Sarah, played by Piper Laurie, (real name Rosetta Jacobs), sees it coming and makes it plain that she’s not interested in his advances. She answers him but doesn’t leave him any room in which to manoeuvre so he gets his ‘nut’ down, (sleeps), for a while and when he wakes she’s gone.

Todays cut is one of the great songs sung by one of the greatest singers of all time…Sam Cooke and even though we all know the tune inside out it still kicks arse..tough tune that I could never tire of. Make no mistake this piece epitomises Soul, a genre that wouldn’t have been the same without ‘The Lion’ blazing trails. I have been listening ALL day to music from 1960 and 1961 waiting for the right slice and as soon as I reached this one, (six hours later !!), it struck the right note..so here it is. Eddie doesn’t know it yet but ‘The arrow’ has flown straight into his heart.

musicology #338

AlternativeSoundtrack #5

(Barrett Strong – Money)

Not sure how fresh in your memory the film is? but this next scene is the one where Eddie, who has been drinking JTS Brown, (Bourbon), straight out of the bottle for hours is beginning to look tired as the alcohol takes it’s toll. Minnesotta Fats on the other hand steps into the washroom, combs his hair, washes his hands, puts on his suit jacket and looking as fresh as a daisy, (he’s been drinking Whiskey too), delivers a killer line of dialogue and proceeds to ‘wet’ the kid up.

“Fast Eddie……”

The accompanying slice of musicology is a famous 1960 cut on the Tamla, (Motown), label from Barrett Strong the rip roaring cut that catapulted Motown into the spotlight, (where it stayed for more than 20 years). Strong went on to become one of Motown, (and Soul’s), premier songwriters who, in collaboration with partner Norman Whitfield, wrote many a classic for Cats such as Marvin Gaye  ‘I Heard It Through The Grapevine’, Edwin Starr ‘War’ and The Temptations ‘Papa Was A Rollin’ Stone’.

musicology #337

AlternativeSoundtrack4 #4

(Jimmy Smith Trio – Jimmy’s Blues)

Fats has taken up the challenge from the young pretender and the battle hots up..first Fats on top and then for a while Eddie hits a winning streak which sees him reach his inital target of “Ten grand in one night” but rather than call it a night the kid fancies that “this table is mine” and in his naivite he gives his opponent the opportunity to carry on playing “Until Minnesota Fats says it’s over”.

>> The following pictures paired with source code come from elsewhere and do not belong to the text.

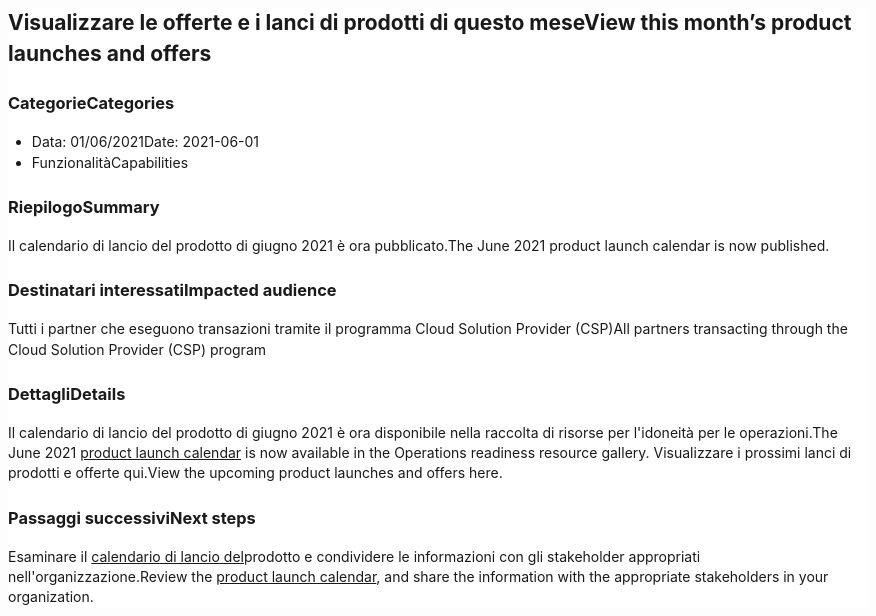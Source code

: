 ## <a name="view-this-months-product-launches-and-offers"></a><a name="1"></a><span data-ttu-id="1b9a7-382">Visualizzare le offerte e i lanci di prodotti di questo mese</span><span class="sxs-lookup"><span data-stu-id="1b9a7-382">View this month’s product launches and offers</span></span>

### <a name="categories"></a><span data-ttu-id="1b9a7-383">Categorie</span><span class="sxs-lookup"><span data-stu-id="1b9a7-383">Categories</span></span>

- <span data-ttu-id="1b9a7-384">Data: 01/06/2021</span><span class="sxs-lookup"><span data-stu-id="1b9a7-384">Date: 2021-06-01</span></span>
- <span data-ttu-id="1b9a7-385">Funzionalità</span><span class="sxs-lookup"><span data-stu-id="1b9a7-385">Capabilities</span></span>

### <a name="summary"></a><span data-ttu-id="1b9a7-386">Riepilogo</span><span class="sxs-lookup"><span data-stu-id="1b9a7-386">Summary</span></span>

<span data-ttu-id="1b9a7-387">Il calendario di lancio del prodotto di giugno 2021 è ora pubblicato.</span><span class="sxs-lookup"><span data-stu-id="1b9a7-387">The June 2021 product launch calendar is now published.</span></span>

### <a name="impacted-audience"></a><span data-ttu-id="1b9a7-388">Destinatari interessati</span><span class="sxs-lookup"><span data-stu-id="1b9a7-388">Impacted audience</span></span>

<span data-ttu-id="1b9a7-389">Tutti i partner che eseguono transazioni tramite il programma Cloud Solution Provider (CSP)</span><span class="sxs-lookup"><span data-stu-id="1b9a7-389">All partners transacting through the Cloud Solution Provider (CSP) program</span></span>

### <a name="details"></a><span data-ttu-id="1b9a7-390">Dettagli</span><span class="sxs-lookup"><span data-stu-id="1b9a7-390">Details</span></span>

<span data-ttu-id="1b9a7-391">Il calendario di lancio [](https://partner.microsoft.com/resources/collection/product-launch-calendar-collection#/) del prodotto di giugno 2021 è ora disponibile nella raccolta di risorse per l'idoneità per le operazioni.</span><span class="sxs-lookup"><span data-stu-id="1b9a7-391">The June 2021 [product launch calendar](https://partner.microsoft.com/resources/collection/product-launch-calendar-collection#/) is now available in the Operations readiness resource gallery.</span></span> <span data-ttu-id="1b9a7-392">Visualizzare i prossimi lanci di prodotti e offerte qui.</span><span class="sxs-lookup"><span data-stu-id="1b9a7-392">View the upcoming product launches and offers here.</span></span>

### <a name="next-steps"></a><span data-ttu-id="1b9a7-393">Passaggi successivi</span><span class="sxs-lookup"><span data-stu-id="1b9a7-393">Next steps</span></span>

<span data-ttu-id="1b9a7-394">Esaminare il [calendario di lancio del](https://partner.microsoft.com/resources/collection/product-launch-calendar-collection#/)prodotto e condividere le informazioni con gli stakeholder appropriati nell'organizzazione.</span><span class="sxs-lookup"><span data-stu-id="1b9a7-394">Review the [product launch calendar](https://partner.microsoft.com/resources/collection/product-launch-calendar-collection#/), and share the information with the appropriate stakeholders in your organization.</span></span>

I say naivite but in my experience ‘etiquette’ can and does play it’s part in ‘the game’ and offering the loser the chance to win his money back is, (or was in the games I played), accepted as an unwritten rule. Unless of course the Hustle is your business and then there are no unwritten rules.

During the contest George C. Scott enters the fray as Minnesota’s backer and we hear him ‘pipe up’ for the first time after watching Eddie and Fats going toe to toe for  hours but as we, (and Eddie) are soon to find out “the Race is not for the swift but for who can endure it”

The music is yet another slice of the 1961 pie but today it’s courtesy of Hammond Organ supremo ‘The Incredible’ Jimmy Smith and Trio freaturing Quentin Warren on guitar and Donald Bailey on drums…borrowed from a Blue Note session called ‘Straight Life’, (recorded by Rudy Van Gelder).